BACKGROUND: Pseudomonas aeruginosa (P. aeruginosa) is an important cause of nosocomial infections, and contributes to high morbidity and mortality, especially in intensive care units. P. aeruginosa is considered a 'critical' category bacterial pathogen by the World Health Organization to encourage an urgent need for research and development of new antibiotics against its infections. AIM: To investigate the effectiveness of baicalin combined with tobramycin therapy as a potential treatment method for carbapenem-resistant P. aeruginosa (CRPA) infections.
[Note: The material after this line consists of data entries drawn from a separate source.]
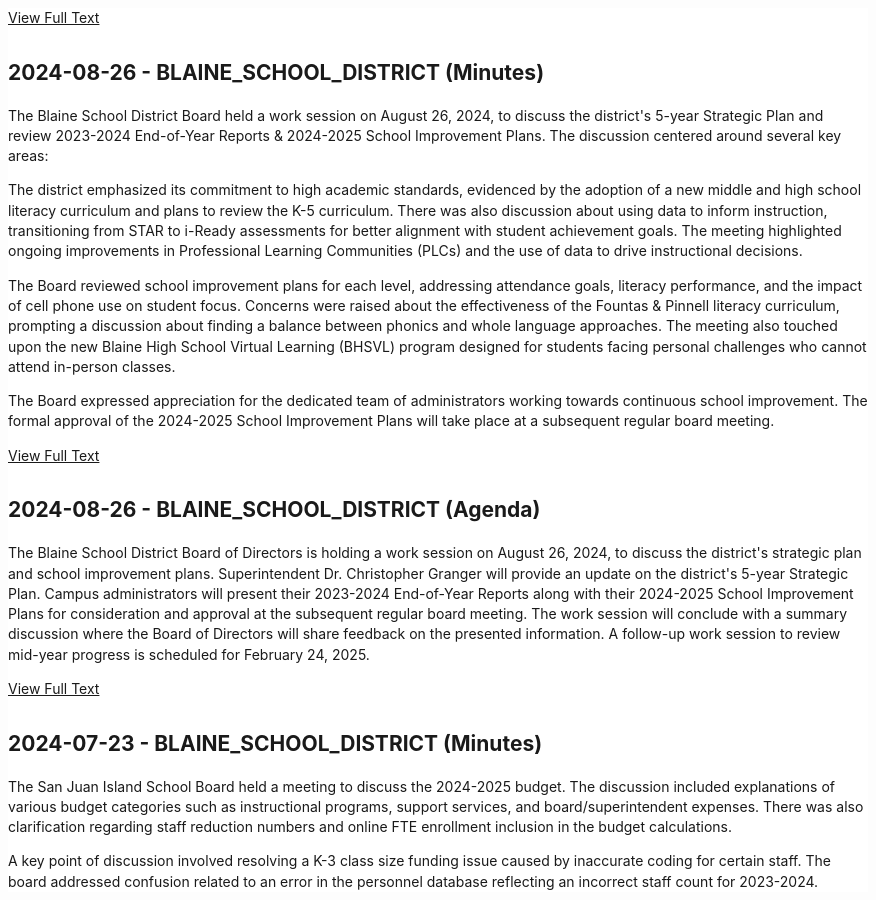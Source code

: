 [View Full Text](https://raw.githubusercontent.com/VoronoiPerspectives/WashingtonStateSchoolBoardExplorer/refs/heads/main/data/countries/usa/states/wa/counties/whatcom/school_boards/blaine_school_district/2024/2024-09-23-agenda.txt)

## 2024-08-26 - BLAINE_SCHOOL_DISTRICT (Minutes)

The Blaine School District Board held a work session on August 26, 2024, to discuss the district's 5-year Strategic Plan and review 2023-2024 End-of-Year Reports & 2024-2025 School Improvement Plans. The discussion centered around several key areas:

The district emphasized its commitment to high academic standards, evidenced by the adoption of a new middle and high school literacy curriculum and plans to review the K-5 curriculum.  There was also discussion about using data to inform instruction, transitioning from STAR to i-Ready assessments for better alignment with student achievement goals. The meeting highlighted ongoing improvements in Professional Learning Communities (PLCs) and the use of data to drive instructional decisions.

The Board reviewed school improvement plans for each level, addressing attendance goals, literacy performance, and the impact of cell phone use on student focus.  Concerns were raised about the effectiveness of the Fountas & Pinnell literacy curriculum, prompting a discussion about finding a balance between phonics and whole language approaches. The meeting also touched upon the new Blaine High School Virtual Learning (BHSVL) program designed for students facing personal challenges who cannot attend in-person classes.

The Board expressed appreciation for the dedicated team of administrators working towards continuous school improvement.  The formal approval of the 2024-2025 School Improvement Plans will take place at a subsequent regular board meeting.

[View Full Text](https://raw.githubusercontent.com/VoronoiPerspectives/WashingtonStateSchoolBoardExplorer/refs/heads/main/data/countries/usa/states/wa/counties/whatcom/school_boards/blaine_school_district/2024/2024-08-26-minutes.txt)

## 2024-08-26 - BLAINE_SCHOOL_DISTRICT (Agenda)

The Blaine School District Board of Directors is holding a work session on August 26, 2024, to discuss the district's strategic plan and school improvement plans. Superintendent Dr. Christopher Granger will provide an update on the district's 5-year Strategic Plan. Campus administrators will present their 2023-2024 End-of-Year Reports along with their 2024-2025 School Improvement Plans for consideration and approval at the subsequent regular board meeting. The work session will conclude with a summary discussion where the Board of Directors will share feedback on the presented information.  A follow-up work session to review mid-year progress is scheduled for February 24, 2025.

[View Full Text](https://raw.githubusercontent.com/VoronoiPerspectives/WashingtonStateSchoolBoardExplorer/refs/heads/main/data/countries/usa/states/wa/counties/whatcom/school_boards/blaine_school_district/2024/2024-08-26-agenda.txt)

## 2024-07-23 - BLAINE_SCHOOL_DISTRICT (Minutes)

The San Juan Island School Board held a meeting to discuss the 2024-2025 budget.  The discussion included explanations of various budget categories such as instructional programs, support services, and board/superintendent expenses. There was also clarification regarding staff reduction numbers and online FTE enrollment inclusion in the budget calculations.

A key point of discussion involved resolving a K-3 class size funding issue caused by inaccurate coding for certain staff. The board addressed confusion related to an error in the personnel database reflecting an incorrect staff count for 2023-2024.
METHODS: Polymerase chain reaction (PCR) and RT-PCR were used to detect the expression levels of drug-resistant genes (including VIM, IMP and OprD2) and biofilm-related genes (including algD, pslA and lasR) in CRPA that confer resistance to tobramycin, baicalin and tobramycin combined with baicalin (0, 1/8, 1/4, 1/2 and 1MIC). RESULTS: There was a correlation between biofilm formation and the expression of biofilm-related genes. In addition, VIM, IMP, OprD2, algD, pslA and lasR that confer biofilm production under different concentrations in CRPA were significantly correlated. The synergistic effect of baicalin combined with tobramycin was a significant down-regulation of VIM, IMP, algD, pslA and lasR. CONCLUSION: Baicalin combined with tobramycin therapy can be an effective treatment method for patients with CRPA infection.